Modeling the degree of locality can be done fairly easily by using data from existing systems to calculate the collapse rate across structures. Simply sorting the transaction files and calculating the average number of unique cross-structural key combinations by week, month and quarter will give a reasonably good picture of what kinds of collapse rates can be expected. It’s usually sufficient to work with three-to-six months of the two-to-four highest volume transaction types related to the structures in question. The result usually is far less dramatic than is assumed in the absence of a detailed analysis.

Frequently, special reporting requirements will emerge that have not been (or cannot be) anticipated and are not supported by summary files. If the requirements relate to summary reports that will be produced with some frequency, the summary files can be modified and regenerated, or new summary files can be created, by reprocessing the detail transaction data. If the requirements relate to special requests with no pattern of usage, or if they are audit trail or archive requirements, or if the summary files need to reflect the current account structure hierarchies, processing the transaction detail will be unavoidable, unless these reporting requirements are ignored. Summary files are not the “big” answer. They are just an important part of the solution.

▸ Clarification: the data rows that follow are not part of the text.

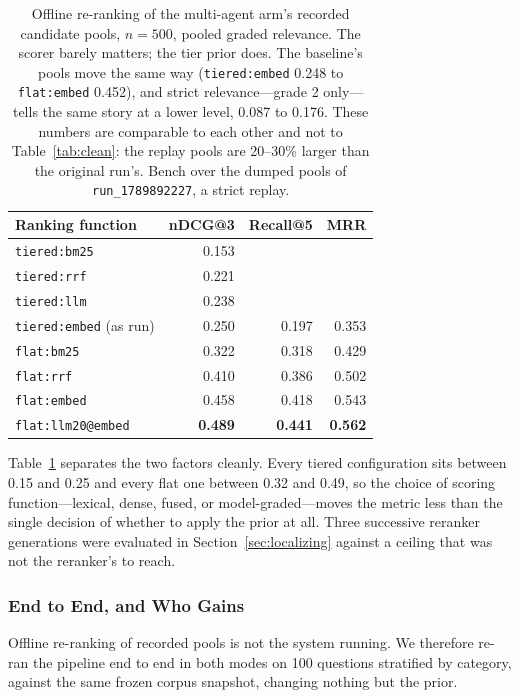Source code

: \documentclass[acmsmall,review,anonymous,screen]{acmart}
\begin{document}
\begin{table}[t]
\caption{Offline re-ranking of the multi-agent arm's recorded candidate pools,
$n=500$, pooled graded relevance. The scorer barely matters; the tier prior
does. The baseline's pools move the same way (\texttt{tiered:embed} 0.248 to
\texttt{flat:embed} 0.452), and strict relevance---grade 2 only---tells the
same story at a lower level, 0.087 to 0.176. These numbers are comparable to
each other and not to Table~\ref{tab:clean}: the replay pools are 20--30\%
larger than the original run's. Bench over the dumped pools of
\texttt{run\_1789892227}, a strict replay.}
\label{tab:tier-offline}
\begin{tabular}{lrrr}
\toprule
Ranking function & nDCG@3 & Recall@5 & MRR \\
\midrule
\texttt{tiered:bm25}   & 0.153 & & \\
\texttt{tiered:rrf}    & 0.221 & & \\
\texttt{tiered:llm}    & 0.238 & & \\
\texttt{tiered:embed} (as run) & 0.250 & 0.197 & 0.353 \\
\midrule
\texttt{flat:bm25}     & 0.322 & 0.318 & 0.429 \\
\texttt{flat:rrf}      & 0.410 & 0.386 & 0.502 \\
\texttt{flat:embed}    & 0.458 & 0.418 & 0.543 \\
\texttt{flat:llm20@embed} & \textbf{0.489} & \textbf{0.441} & \textbf{0.562} \\
\bottomrule
\end{tabular}
\end{table}

Table~\ref{tab:tier-offline} separates the two factors cleanly. Every tiered
configuration sits between 0.15 and 0.25 and every flat one between 0.32 and
0.49, so the choice of scoring function---lexical, dense, fused, or
model-graded---moves the metric less than the single decision of whether to
apply the prior at all. Three successive reranker generations were evaluated in
Section~\ref{sec:localizing} against a ceiling that was not the reranker's to
reach.

\subsubsection{End to End, and Who Gains}

Offline re-ranking of recorded pools is not the system running. We therefore
re-ran the pipeline end to end in both modes on 100 questions stratified by
category, against the same frozen corpus snapshot, changing nothing but the
prior.
\end{document}
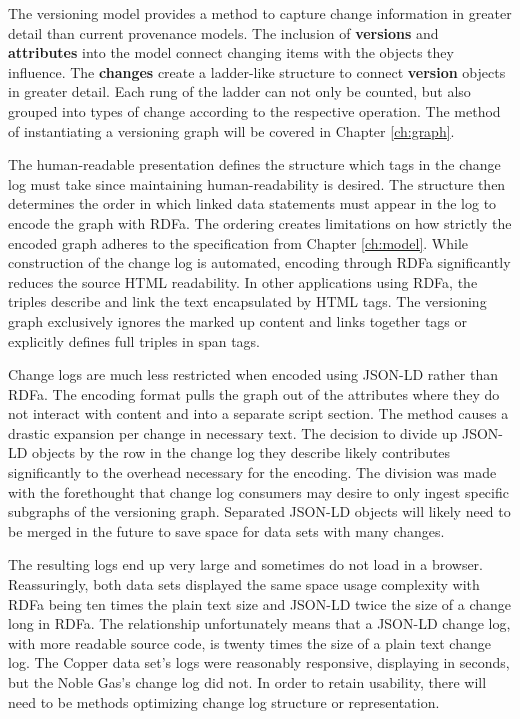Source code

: The versioning model provides a method to capture change information in greater detail than current provenance models.
The inclusion of \textbf{versions} and \textbf{attributes} into the model connect changing items with the objects they influence.
The \textbf{changes} create a ladder-like structure to connect \textbf{version} objects in greater detail.
Each rung of the ladder can not only be counted, but also grouped into types of change according to the respective operation.
The method of instantiating a versioning graph will be covered in Chapter \ref{ch:graph}.

The human-readable presentation defines the structure which tags in the chan\-ge log must take since maintaining human-readability is desired.
The structure then determines the order in which linked data statements must appear in the log to encode the graph with RDFa.
The ordering creates limitations on how strictly the encoded graph adheres to the specification from Chapter \ref{ch:model}.
While construction of the change log is automated, encoding through RDFa significantly reduces the source HTML readability.
In other applications using RDFa, the triples describe and link the text encapsulated by HTML tags.
The versioning graph exclusively ignores the marked up content and links together tags or explicitly defines full triples in span tags.

Change logs are much less restricted when encoded using JSON-LD rather than RDFa.
The encoding format pulls the graph out of the attributes where they do not interact with content and into a separate script section.
The method causes a drastic expansion per change in necessary text.
The decision to divide up JSON-LD objects by the row in the change log they describe likely contributes significantly to the overhead necessary for the encoding.
The division was made with the forethought that change log consumers may desire to only ingest specific subgraphs of the versioning graph.
Separated JSON-LD objects will likely need to be merged in the future to save space for data sets with many changes.

The resulting logs end up very large and sometimes do not load in a browser.
Reassuringly, both data sets displayed the same space usage complexity with RDFa being ten times the plain text size and JSON-LD twice the size of a change long in RDFa.
The relationship unfortunately means that a JSON-LD change log, with more readable source code, is twenty times the size of a plain text change log.
The Copper data set's logs were reasonably responsive, displaying in seconds, but the Noble Gas's change log did not.
In order to retain usability, there will need to be methods optimizing change log structure or representation.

Number of Reports, Level of Detail, and Content Requirements
Easily the biggest driver of data basis is the requirement to report at low levels of hierarchies in cross-structural combinations. In subsystem reporting, data typically is summarized one structure at a time. As a result, the number of fully qualified accounts that get created by even large volumes of transactions is limited to the number of accounts in the given structure. By avoiding the need to report by customer / product / organization, vendor / SKU / location, employee ID / general ledger account, and so on, subsystem architectures limit their reporting data basis exposure – and consequently their usefulness.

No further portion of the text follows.